* **What you need to do**
Using the records that follow, work out the number of lines with the word "NgayBatDau" in them; reply with that number only.

(Beginning of Task data)

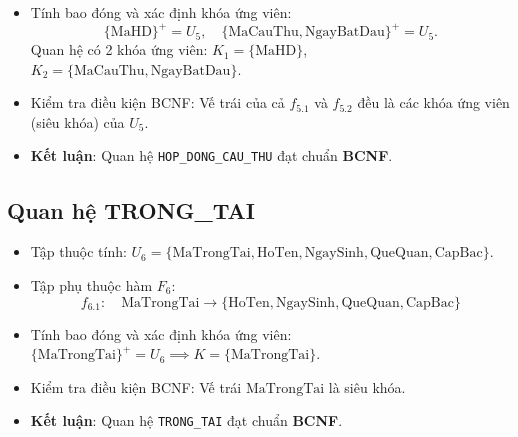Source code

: \begin{itemize}
    \textit{Lưu ý về ràng buộc toàn vẹn thời gian và cơ chế cho mượn}: Ràng buộc một cầu thủ chỉ khoác áo một đội tại một thời điểm ($\text{MaCauThu} \rightarrow \text{MaDoiHienTai}$) và mỗi số áo trong một đội không được trùng nhau ($\{\text{MaDoiHienTai}, \text{SoAo}\} \rightarrow \text{MaCauThu}$) là các ràng buộc theo trạng thái hiệu lực (Temporal Constraints), chỉ áp dụng trên tập con các hợp đồng còn hiệu lực thi đấu ($\text{TrangThai} \in \{\text{'ChinhThuc'}, \text{'ChoMuon'}\}$). Trong cài đặt PostgreSQL, các quy tắc này được hiện thực hóa chuẩn mực bằng \textbf{Chỉ mục duy nhất có điều kiện (Partial Unique Index)} thay vì áp đặt ràng buộc \texttt{UNIQUE} toàn thể (vốn sẽ làm mất tính lưu trữ lịch sử các hợp đồng đã thanh lý). Khi một cầu thủ được CLB chủ quản cho mượn sang CLB khác, hợp đồng gốc tại CLB chủ quản được chuyển sang trạng thái \texttt{'TamDung'} (tạm dừng thi đấu tại CLB chủ quản trong thời hạn cho mượn) để không xung đột với Partial Unique Index, trong khi bản ghi hợp đồng mới được tạo lập với \texttt{TrangThai = 'ChoMuon'}, \texttt{MaDoiChuQuan} giữ nguyên CLB gốc và \texttt{MaDoiHienTai} là CLB tiếp nhận. Khi hết hạn mượn, bản ghi mượn được chuyển sang \texttt{'ThanhLy'} và hợp đồng gốc được kích hoạt lại thành \texttt{'ChinhThuc'}. Nhờ vậy, quyền sở hữu của CLB chủ quản luôn được bảo toàn xuyên suốt lịch sử cơ sở dữ liệu.
    \item Tính bao đóng và xác định khóa ứng viên:
    $$\{\text{MaHD}\}^+ = U_5, \quad \{\text{MaCauThu}, \text{NgayBatDau}\}^+ = U_5.$$
    Quan hệ có 2 khóa ứng viên: $K_1 = \{\text{MaHD}\}$, $K_2 = \{\text{MaCauThu}, \text{NgayBatDau}\}$.
    \item Kiểm tra điều kiện BCNF: Vế trái của cả $f_{5.1}$ và $f_{5.2}$ đều là các khóa ứng viên (siêu khóa) của $U_5$.
    \item \textbf{Kết luận}: Quan hệ \texttt{HOP\_DONG\_CAU\_THU} đạt chuẩn \textbf{BCNF}.
\end{itemize}

\subsection{Quan hệ TRONG\_TAI}
\begin{itemize}
    \item Tập thuộc tính: $U_6 = \{\text{MaTrongTai}, \text{HoTen}, \text{NgaySinh}, \text{QueQuan}, \text{CapBac}\}$.
    \item Tập phụ thuộc hàm $F_6$:
    $$f_{6.1}: \quad \text{MaTrongTai} \rightarrow \{\text{HoTen}, \text{NgaySinh}, \text{QueQuan}, \text{CapBac}\}$$
    \item Tính bao đóng và xác định khóa ứng viên: $\{\text{MaTrongTai}\}^+ = U_6 \implies K = \{\text{MaTrongTai}\}$.
    \item Kiểm tra điều kiện BCNF: Vế trái $\text{MaTrongTai}$ là siêu khóa.
    \item \textbf{Kết luận}: Quan hệ \texttt{TRONG\_TAI} đạt chuẩn \textbf{BCNF}.
\end{itemize}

(End of Task data)

* **Solution to this task**
2